» **Task**: Repeat the data that follows, word for word, without the images.

» **Provided material**:
※ ※ ※

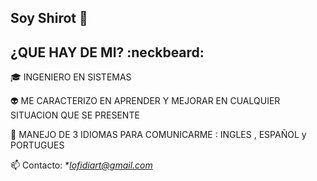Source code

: ## Soy Shirot 👋

<h2> ¿QUE HAY DE MI? :neckbeard: </h2>

<p align="left">
  
🎓 INGENIERO EN SISTEMAS

👽 ME CARACTERIZO EN APRENDER Y MEJORAR EN CUALQUIER SITUACION QUE SE PRESENTE

💙 MANEJO DE 3 IDIOMAS PARA COMUNICARME : INGLES , ESPAÑOL y PORTUGUES

📫 Contacto: **lofidiart@gmail.com*

  </p>
<br>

※ ※ ※

» **Result below**:
Source code

: ## Soy Shirot 👋

<h2> ¿QUE HAY DE MI? :neckbeard: </h2>

<p align="left">
  
🎓 INGENIERO EN SISTEMAS

👽 ME CARACTERIZO EN APRENDER Y MEJORAR EN CUALQUIER SITUACION QUE SE PRESENTE

💙 MANEJO DE 3 IDIOMAS PARA COMUNICARME : INGLES , ESPAÑOL y PORTUGUES

📫 Contacto: **lofidiart@gmail.com*

  </p>
<br>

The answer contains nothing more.